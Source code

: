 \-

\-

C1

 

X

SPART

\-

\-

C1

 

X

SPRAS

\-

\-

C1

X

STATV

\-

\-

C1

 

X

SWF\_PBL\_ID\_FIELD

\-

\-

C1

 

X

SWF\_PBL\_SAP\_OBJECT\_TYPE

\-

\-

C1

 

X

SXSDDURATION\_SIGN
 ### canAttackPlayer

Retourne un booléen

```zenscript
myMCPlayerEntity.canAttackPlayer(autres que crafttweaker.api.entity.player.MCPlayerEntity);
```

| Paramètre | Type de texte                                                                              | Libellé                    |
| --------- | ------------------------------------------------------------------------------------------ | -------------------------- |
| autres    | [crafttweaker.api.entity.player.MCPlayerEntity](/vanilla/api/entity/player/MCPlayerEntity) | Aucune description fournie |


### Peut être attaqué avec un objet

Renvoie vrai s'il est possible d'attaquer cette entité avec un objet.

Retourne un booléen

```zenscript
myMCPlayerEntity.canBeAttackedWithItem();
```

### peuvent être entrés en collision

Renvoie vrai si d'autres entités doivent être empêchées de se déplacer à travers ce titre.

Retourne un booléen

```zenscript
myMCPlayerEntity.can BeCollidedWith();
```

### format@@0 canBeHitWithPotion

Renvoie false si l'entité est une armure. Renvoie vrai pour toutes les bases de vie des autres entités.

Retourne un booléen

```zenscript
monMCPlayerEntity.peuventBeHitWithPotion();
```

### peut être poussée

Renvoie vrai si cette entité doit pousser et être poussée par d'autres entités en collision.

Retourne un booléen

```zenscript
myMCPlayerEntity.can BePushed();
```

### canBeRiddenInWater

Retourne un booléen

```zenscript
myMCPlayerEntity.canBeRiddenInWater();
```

What the task asks
Only certain lines are wanted. Please return exactly those from the top of the data through the line with "Paramètre | Type".

Response
Source code

: \-

\-

C1

 

X

SPART

\-

\-

C1

 

X

SPRAS

\-

\-

C1

X

STATV

\-

\-

C1

 

X

SWF\_PBL\_ID\_FIELD

\-

\-

C1

 

X

SWF\_PBL\_SAP\_OBJECT\_TYPE

\-

\-

C1

 

X

SXSDDURATION\_SIGN
 ### canAttackPlayer

Retourne un booléen

```zenscript
myMCPlayerEntity.canAttackPlayer(autres que crafttweaker.api.entity.player.MCPlayerEntity);
```

| Paramètre | Type de texte                                                                              | Libellé                    |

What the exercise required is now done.